Items listed in a dataset:

= = = = = = =

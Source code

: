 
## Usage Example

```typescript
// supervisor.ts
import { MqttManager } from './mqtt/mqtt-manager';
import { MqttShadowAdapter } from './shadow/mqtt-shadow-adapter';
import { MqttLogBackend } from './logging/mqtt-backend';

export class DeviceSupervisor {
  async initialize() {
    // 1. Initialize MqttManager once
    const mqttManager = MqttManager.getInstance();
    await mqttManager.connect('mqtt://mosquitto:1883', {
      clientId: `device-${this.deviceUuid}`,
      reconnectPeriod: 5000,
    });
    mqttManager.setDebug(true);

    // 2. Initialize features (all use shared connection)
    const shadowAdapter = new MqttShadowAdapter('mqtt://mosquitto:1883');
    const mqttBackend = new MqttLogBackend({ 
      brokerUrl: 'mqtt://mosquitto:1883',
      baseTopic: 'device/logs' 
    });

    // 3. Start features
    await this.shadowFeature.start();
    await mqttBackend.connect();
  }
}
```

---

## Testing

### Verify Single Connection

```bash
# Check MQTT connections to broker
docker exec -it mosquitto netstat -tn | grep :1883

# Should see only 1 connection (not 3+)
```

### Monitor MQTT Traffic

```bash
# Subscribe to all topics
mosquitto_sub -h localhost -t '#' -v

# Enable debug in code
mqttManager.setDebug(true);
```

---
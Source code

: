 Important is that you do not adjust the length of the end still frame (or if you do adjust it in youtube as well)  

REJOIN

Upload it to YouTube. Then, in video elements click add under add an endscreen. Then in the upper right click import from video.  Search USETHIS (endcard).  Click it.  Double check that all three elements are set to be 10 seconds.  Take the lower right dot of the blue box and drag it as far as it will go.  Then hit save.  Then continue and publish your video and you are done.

= = = = = = =

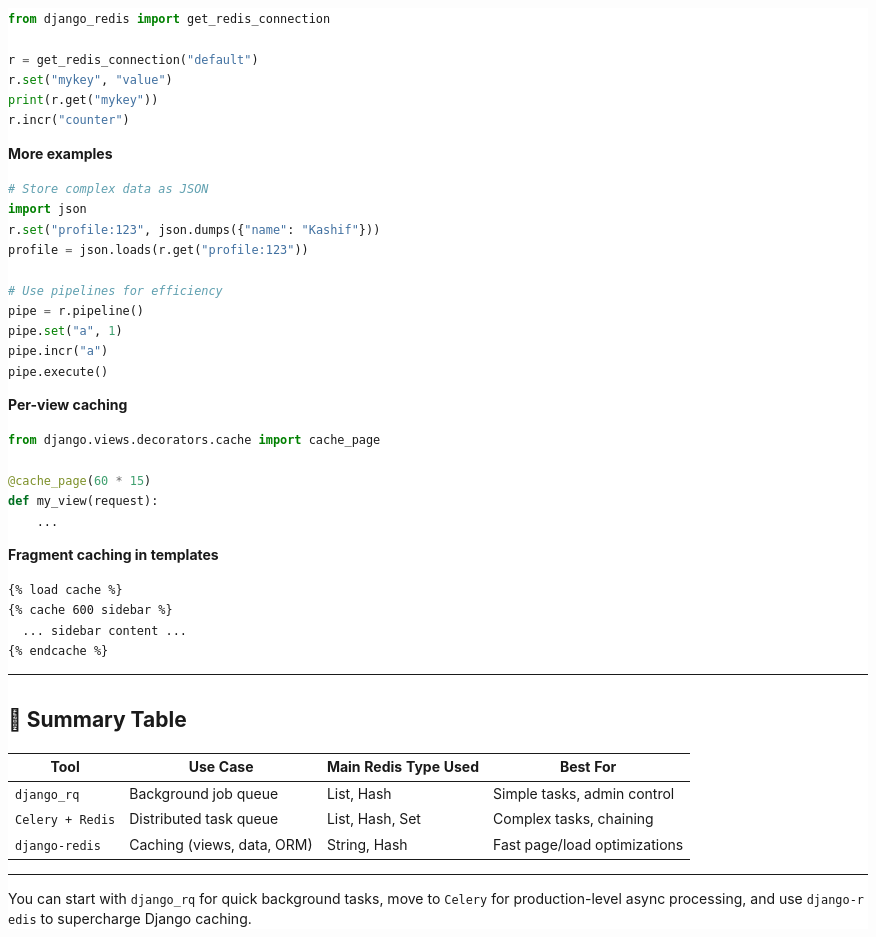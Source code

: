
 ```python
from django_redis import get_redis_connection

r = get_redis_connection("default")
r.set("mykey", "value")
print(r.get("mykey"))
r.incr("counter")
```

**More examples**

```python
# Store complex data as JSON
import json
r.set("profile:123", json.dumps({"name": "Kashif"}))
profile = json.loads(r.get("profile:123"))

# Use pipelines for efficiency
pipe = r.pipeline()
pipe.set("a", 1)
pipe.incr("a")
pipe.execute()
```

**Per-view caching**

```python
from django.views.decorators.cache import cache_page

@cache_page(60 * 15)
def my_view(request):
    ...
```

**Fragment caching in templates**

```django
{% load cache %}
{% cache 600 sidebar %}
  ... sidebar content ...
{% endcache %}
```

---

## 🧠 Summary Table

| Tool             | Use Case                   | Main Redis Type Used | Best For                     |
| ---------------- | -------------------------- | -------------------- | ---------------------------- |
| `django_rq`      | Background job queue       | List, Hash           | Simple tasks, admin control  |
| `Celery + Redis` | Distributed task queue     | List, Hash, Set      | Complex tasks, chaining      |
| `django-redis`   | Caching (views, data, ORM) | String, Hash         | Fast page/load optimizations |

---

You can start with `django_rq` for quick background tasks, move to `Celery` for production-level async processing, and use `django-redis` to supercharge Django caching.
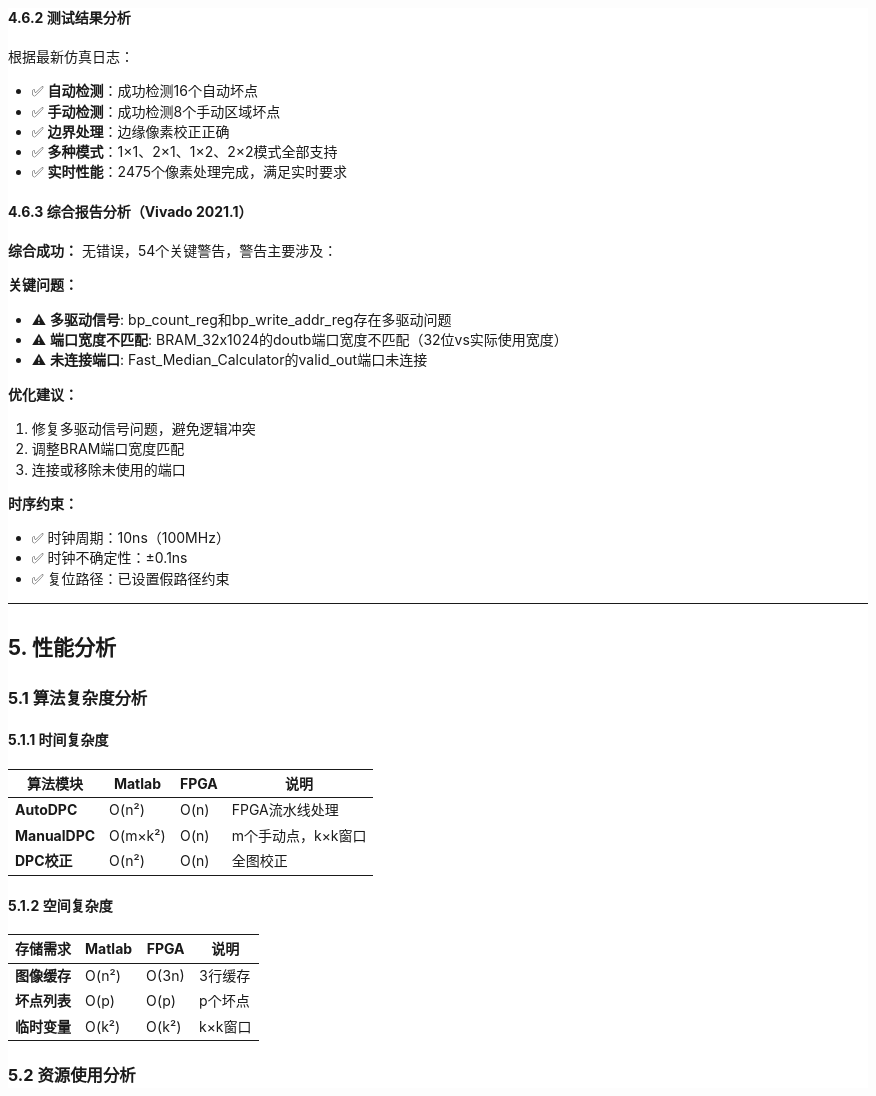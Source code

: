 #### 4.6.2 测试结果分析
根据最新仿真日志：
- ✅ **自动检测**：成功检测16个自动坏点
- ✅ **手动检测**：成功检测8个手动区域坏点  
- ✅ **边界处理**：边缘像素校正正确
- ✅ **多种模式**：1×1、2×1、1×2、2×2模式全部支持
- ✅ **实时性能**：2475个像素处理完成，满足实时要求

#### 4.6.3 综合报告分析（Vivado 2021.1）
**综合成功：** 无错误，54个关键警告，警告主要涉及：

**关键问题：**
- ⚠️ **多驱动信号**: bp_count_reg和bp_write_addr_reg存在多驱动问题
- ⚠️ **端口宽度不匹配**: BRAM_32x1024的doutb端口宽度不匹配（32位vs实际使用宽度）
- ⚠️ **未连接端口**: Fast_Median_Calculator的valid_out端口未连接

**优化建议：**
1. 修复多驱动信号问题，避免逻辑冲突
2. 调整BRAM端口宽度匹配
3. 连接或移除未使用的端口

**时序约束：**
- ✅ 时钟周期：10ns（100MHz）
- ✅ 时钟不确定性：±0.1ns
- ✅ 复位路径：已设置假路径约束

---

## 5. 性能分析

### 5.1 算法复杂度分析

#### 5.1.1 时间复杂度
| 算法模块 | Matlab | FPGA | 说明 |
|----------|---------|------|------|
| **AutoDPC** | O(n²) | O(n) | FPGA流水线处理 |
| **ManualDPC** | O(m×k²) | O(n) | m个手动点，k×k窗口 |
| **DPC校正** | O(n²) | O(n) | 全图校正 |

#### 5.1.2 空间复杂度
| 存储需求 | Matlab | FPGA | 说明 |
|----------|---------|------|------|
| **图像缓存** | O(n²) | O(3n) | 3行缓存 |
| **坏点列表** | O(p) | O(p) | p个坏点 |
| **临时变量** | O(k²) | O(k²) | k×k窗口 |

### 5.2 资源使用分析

= = = = = = =

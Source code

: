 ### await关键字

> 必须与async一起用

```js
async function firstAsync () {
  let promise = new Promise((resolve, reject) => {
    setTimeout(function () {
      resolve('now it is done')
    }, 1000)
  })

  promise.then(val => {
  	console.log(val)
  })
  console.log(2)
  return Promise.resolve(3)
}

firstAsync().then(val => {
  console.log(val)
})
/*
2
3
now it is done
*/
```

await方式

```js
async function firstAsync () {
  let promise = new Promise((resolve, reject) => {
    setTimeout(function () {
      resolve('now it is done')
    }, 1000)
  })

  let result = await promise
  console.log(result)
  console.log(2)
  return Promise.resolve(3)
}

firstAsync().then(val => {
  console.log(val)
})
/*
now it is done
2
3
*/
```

= = = = = = =

ABOUT THIS EXERCISE »
Given the entries above, say how many lines include the word "tasks", and write nothing besides the number.

YOUR SOLUTION »
3